_PROBLEM TO WORK ON_
I would like you to output every record below exactly, apart from the pictures.

_INFORMATION_
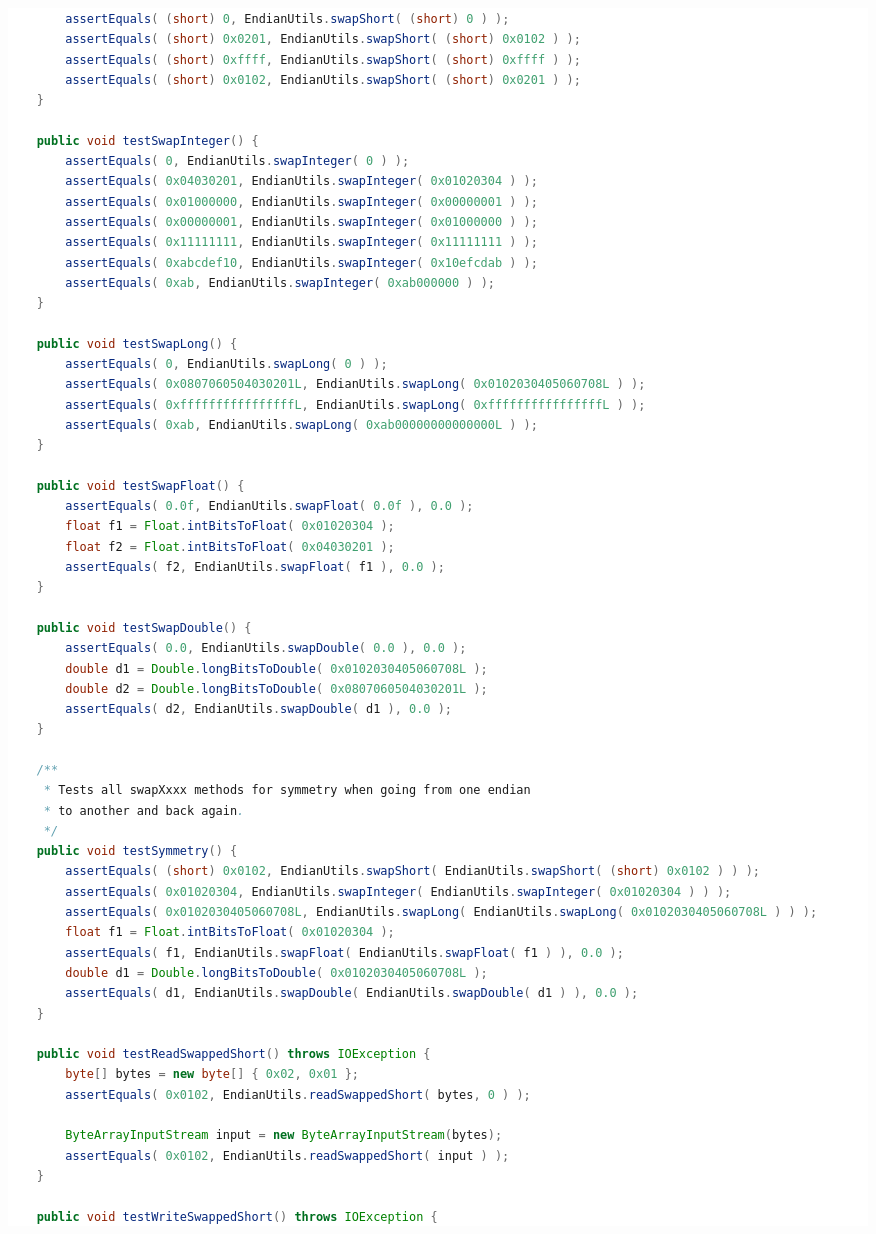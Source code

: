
 ```java
        assertEquals( (short) 0, EndianUtils.swapShort( (short) 0 ) );
        assertEquals( (short) 0x0201, EndianUtils.swapShort( (short) 0x0102 ) );
        assertEquals( (short) 0xffff, EndianUtils.swapShort( (short) 0xffff ) );
        assertEquals( (short) 0x0102, EndianUtils.swapShort( (short) 0x0201 ) );
    }

    public void testSwapInteger() {
        assertEquals( 0, EndianUtils.swapInteger( 0 ) );
        assertEquals( 0x04030201, EndianUtils.swapInteger( 0x01020304 ) );
        assertEquals( 0x01000000, EndianUtils.swapInteger( 0x00000001 ) );
        assertEquals( 0x00000001, EndianUtils.swapInteger( 0x01000000 ) );
        assertEquals( 0x11111111, EndianUtils.swapInteger( 0x11111111 ) );
        assertEquals( 0xabcdef10, EndianUtils.swapInteger( 0x10efcdab ) );
        assertEquals( 0xab, EndianUtils.swapInteger( 0xab000000 ) );
    }

    public void testSwapLong() {
        assertEquals( 0, EndianUtils.swapLong( 0 ) );
        assertEquals( 0x0807060504030201L, EndianUtils.swapLong( 0x0102030405060708L ) );
        assertEquals( 0xffffffffffffffffL, EndianUtils.swapLong( 0xffffffffffffffffL ) );
        assertEquals( 0xab, EndianUtils.swapLong( 0xab00000000000000L ) );
    }

    public void testSwapFloat() {
        assertEquals( 0.0f, EndianUtils.swapFloat( 0.0f ), 0.0 );
        float f1 = Float.intBitsToFloat( 0x01020304 );
        float f2 = Float.intBitsToFloat( 0x04030201 );
        assertEquals( f2, EndianUtils.swapFloat( f1 ), 0.0 );
    }

    public void testSwapDouble() {
        assertEquals( 0.0, EndianUtils.swapDouble( 0.0 ), 0.0 );
        double d1 = Double.longBitsToDouble( 0x0102030405060708L );
        double d2 = Double.longBitsToDouble( 0x0807060504030201L );
        assertEquals( d2, EndianUtils.swapDouble( d1 ), 0.0 );
    }

    /**
     * Tests all swapXxxx methods for symmetry when going from one endian 
     * to another and back again. 
     */
    public void testSymmetry() {
        assertEquals( (short) 0x0102, EndianUtils.swapShort( EndianUtils.swapShort( (short) 0x0102 ) ) );
        assertEquals( 0x01020304, EndianUtils.swapInteger( EndianUtils.swapInteger( 0x01020304 ) ) );
        assertEquals( 0x0102030405060708L, EndianUtils.swapLong( EndianUtils.swapLong( 0x0102030405060708L ) ) );
        float f1 = Float.intBitsToFloat( 0x01020304 );
        assertEquals( f1, EndianUtils.swapFloat( EndianUtils.swapFloat( f1 ) ), 0.0 );
        double d1 = Double.longBitsToDouble( 0x0102030405060708L );
        assertEquals( d1, EndianUtils.swapDouble( EndianUtils.swapDouble( d1 ) ), 0.0 );
    }

    public void testReadSwappedShort() throws IOException {
        byte[] bytes = new byte[] { 0x02, 0x01 };
        assertEquals( 0x0102, EndianUtils.readSwappedShort( bytes, 0 ) );

        ByteArrayInputStream input = new ByteArrayInputStream(bytes);
        assertEquals( 0x0102, EndianUtils.readSwappedShort( input ) );
    }

    public void testWriteSwappedShort() throws IOException {
```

_ANSWER SECTION_
Source code

:
 ```java
        assertEquals( (short) 0, EndianUtils.swapShort( (short) 0 ) );
        assertEquals( (short) 0x0201, EndianUtils.swapShort( (short) 0x0102 ) );
        assertEquals( (short) 0xffff, EndianUtils.swapShort( (short) 0xffff ) );
        assertEquals( (short) 0x0102, EndianUtils.swapShort( (short) 0x0201 ) );
    }

    public void testSwapInteger() {
        assertEquals( 0, EndianUtils.swapInteger( 0 ) );
        assertEquals( 0x04030201, EndianUtils.swapInteger( 0x01020304 ) );
        assertEquals( 0x01000000, EndianUtils.swapInteger( 0x00000001 ) );
        assertEquals( 0x00000001, EndianUtils.swapInteger( 0x01000000 ) );
        assertEquals( 0x11111111, EndianUtils.swapInteger( 0x11111111 ) );
        assertEquals( 0xabcdef10, EndianUtils.swapInteger( 0x10efcdab ) );
        assertEquals( 0xab, EndianUtils.swapInteger( 0xab000000 ) );
    }

    public void testSwapLong() {
        assertEquals( 0, EndianUtils.swapLong( 0 ) );
        assertEquals( 0x0807060504030201L, EndianUtils.swapLong( 0x0102030405060708L ) );
        assertEquals( 0xffffffffffffffffL, EndianUtils.swapLong( 0xffffffffffffffffL ) );
        assertEquals( 0xab, EndianUtils.swapLong( 0xab00000000000000L ) );
    }

    public void testSwapFloat() {
        assertEquals( 0.0f, EndianUtils.swapFloat( 0.0f ), 0.0 );
        float f1 = Float.intBitsToFloat( 0x01020304 );
        float f2 = Float.intBitsToFloat( 0x04030201 );
        assertEquals( f2, EndianUtils.swapFloat( f1 ), 0.0 );
    }

    public void testSwapDouble() {
        assertEquals( 0.0, EndianUtils.swapDouble( 0.0 ), 0.0 );
        double d1 = Double.longBitsToDouble( 0x0102030405060708L );
        double d2 = Double.longBitsToDouble( 0x0807060504030201L );
        assertEquals( d2, EndianUtils.swapDouble( d1 ), 0.0 );
    }

    /**
     * Tests all swapXxxx methods for symmetry when going from one endian 
     * to another and back again. 
     */
    public void testSymmetry() {
        assertEquals( (short) 0x0102, EndianUtils.swapShort( EndianUtils.swapShort( (short) 0x0102 ) ) );
        assertEquals( 0x01020304, EndianUtils.swapInteger( EndianUtils.swapInteger( 0x01020304 ) ) );
        assertEquals( 0x0102030405060708L, EndianUtils.swapLong( EndianUtils.swapLong( 0x0102030405060708L ) ) );
        float f1 = Float.intBitsToFloat( 0x01020304 );
        assertEquals( f1, EndianUtils.swapFloat( EndianUtils.swapFloat( f1 ) ), 0.0 );
        double d1 = Double.longBitsToDouble( 0x0102030405060708L );
        assertEquals( d1, EndianUtils.swapDouble( EndianUtils.swapDouble( d1 ) ), 0.0 );
    }

    public void testReadSwappedShort() throws IOException {
        byte[] bytes = new byte[] { 0x02, 0x01 };
        assertEquals( 0x0102, EndianUtils.readSwappedShort( bytes, 0 ) );

        ByteArrayInputStream input = new ByteArrayInputStream(bytes);
        assertEquals( 0x0102, EndianUtils.readSwappedShort( input ) );
    }

    public void testWriteSwappedShort() throws IOException {
```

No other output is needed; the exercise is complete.